We need clear policy on disaster management

BY: Daily Graphic

Ghana is one of the top-ranking African countries in terms of exposure to risks emanating from seismic and multiple weather-related hazards.

Situated in one of the world’s most complex climatic regions, the country is affected by the climatic forces of the Sahel and two oceans.

Various models and projections for climate change have highlighted its vulnerability to intense weather conditions as a result of global warming and climate change.

Historically, Ghana is exposed to natural hazards such as earthquakes, floods, coastal erosion, droughts, tropical storms and wild fires.

In more recent times, its susceptibility to floods, droughts, disease epidemics and wild fires has increased. The frequency and complexity of some of these disasters are also increasing, especially flooding.

Effective management of disaster risks has proved to be the best practice in the achievement of sustainable development.

It is indicated that every dollar spent on risk management can typically save four to nine dollars otherwise spent in an emergency response when disaster occurs.

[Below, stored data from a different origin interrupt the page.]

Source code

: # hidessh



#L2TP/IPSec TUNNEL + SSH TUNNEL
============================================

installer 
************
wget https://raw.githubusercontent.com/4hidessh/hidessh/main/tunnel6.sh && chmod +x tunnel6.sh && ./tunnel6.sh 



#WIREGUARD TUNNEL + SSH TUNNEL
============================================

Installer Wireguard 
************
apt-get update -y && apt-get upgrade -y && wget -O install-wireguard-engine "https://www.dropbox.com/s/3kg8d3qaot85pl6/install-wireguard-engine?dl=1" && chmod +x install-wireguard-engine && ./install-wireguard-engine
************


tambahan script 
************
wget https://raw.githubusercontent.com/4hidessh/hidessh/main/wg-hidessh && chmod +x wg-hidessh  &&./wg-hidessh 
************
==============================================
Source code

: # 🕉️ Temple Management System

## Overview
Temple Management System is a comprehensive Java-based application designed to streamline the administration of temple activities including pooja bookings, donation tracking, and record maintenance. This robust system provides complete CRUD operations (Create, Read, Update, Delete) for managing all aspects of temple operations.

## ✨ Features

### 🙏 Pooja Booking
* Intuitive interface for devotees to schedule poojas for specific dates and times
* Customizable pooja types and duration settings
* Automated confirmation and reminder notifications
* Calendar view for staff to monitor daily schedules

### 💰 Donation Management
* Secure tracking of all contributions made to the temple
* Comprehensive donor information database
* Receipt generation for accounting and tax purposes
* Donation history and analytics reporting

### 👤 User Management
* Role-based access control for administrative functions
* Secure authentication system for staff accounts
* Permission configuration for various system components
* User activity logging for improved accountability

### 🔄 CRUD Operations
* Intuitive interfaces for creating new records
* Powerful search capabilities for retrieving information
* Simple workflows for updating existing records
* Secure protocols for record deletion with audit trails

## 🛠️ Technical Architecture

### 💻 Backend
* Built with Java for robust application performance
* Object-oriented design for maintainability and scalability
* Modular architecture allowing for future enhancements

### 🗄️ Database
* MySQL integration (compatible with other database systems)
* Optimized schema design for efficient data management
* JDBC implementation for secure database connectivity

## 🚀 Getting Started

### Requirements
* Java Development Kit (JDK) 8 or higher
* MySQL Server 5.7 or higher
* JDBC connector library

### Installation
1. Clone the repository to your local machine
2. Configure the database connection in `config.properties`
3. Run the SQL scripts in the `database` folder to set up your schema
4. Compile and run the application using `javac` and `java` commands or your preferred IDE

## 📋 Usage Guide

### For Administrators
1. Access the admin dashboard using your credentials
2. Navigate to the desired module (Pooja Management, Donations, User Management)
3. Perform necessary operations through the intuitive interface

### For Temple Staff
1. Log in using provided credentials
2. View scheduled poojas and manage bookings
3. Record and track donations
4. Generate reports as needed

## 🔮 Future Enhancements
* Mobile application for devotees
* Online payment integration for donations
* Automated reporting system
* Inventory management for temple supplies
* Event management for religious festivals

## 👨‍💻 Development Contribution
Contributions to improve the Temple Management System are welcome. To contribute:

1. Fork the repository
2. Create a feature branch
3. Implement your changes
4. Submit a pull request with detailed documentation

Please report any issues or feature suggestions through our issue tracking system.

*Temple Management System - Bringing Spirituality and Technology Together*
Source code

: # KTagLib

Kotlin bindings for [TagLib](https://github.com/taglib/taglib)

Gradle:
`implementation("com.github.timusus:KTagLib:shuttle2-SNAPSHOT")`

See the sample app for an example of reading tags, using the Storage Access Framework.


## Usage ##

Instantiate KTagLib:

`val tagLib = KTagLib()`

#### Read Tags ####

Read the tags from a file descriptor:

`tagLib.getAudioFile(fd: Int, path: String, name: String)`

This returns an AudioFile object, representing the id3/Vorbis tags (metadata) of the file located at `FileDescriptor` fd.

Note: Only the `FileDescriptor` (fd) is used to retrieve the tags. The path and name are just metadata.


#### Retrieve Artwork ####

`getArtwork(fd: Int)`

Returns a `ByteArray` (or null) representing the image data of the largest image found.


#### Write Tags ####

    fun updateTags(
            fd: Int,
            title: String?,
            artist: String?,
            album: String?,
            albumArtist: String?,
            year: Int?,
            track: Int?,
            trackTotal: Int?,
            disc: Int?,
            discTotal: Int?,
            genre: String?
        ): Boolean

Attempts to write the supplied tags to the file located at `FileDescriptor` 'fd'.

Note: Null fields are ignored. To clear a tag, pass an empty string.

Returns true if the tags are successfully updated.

It is in this regard that Ghana is making an intentional effort to focus more resources on disaster risk reduction, instead of reacting to disaster occurrences through relief assistance.

In the past few years, however, the degree of threats has dramatically shifted to human activities, leading to environmental degradation, infectious diseases and other public health hazards and conflicts, with consequences on public health and climate change.

The recent tidal waves that wreaked havoc on shorelines in Keta and other coastal communities in the Volta Region are a classic example of the importance of disaster management.

Across the country, but largely in cities and towns, the threats of disaster are created through poor sanitation and building plans, mining and forestry practices, poor regulation and enforcement, lack of education and poor health and safety practices.

Disasters present a significant obstacle to socio-economic stability and development.

They are nature’s methods of changing terrains and developing new biodiversities.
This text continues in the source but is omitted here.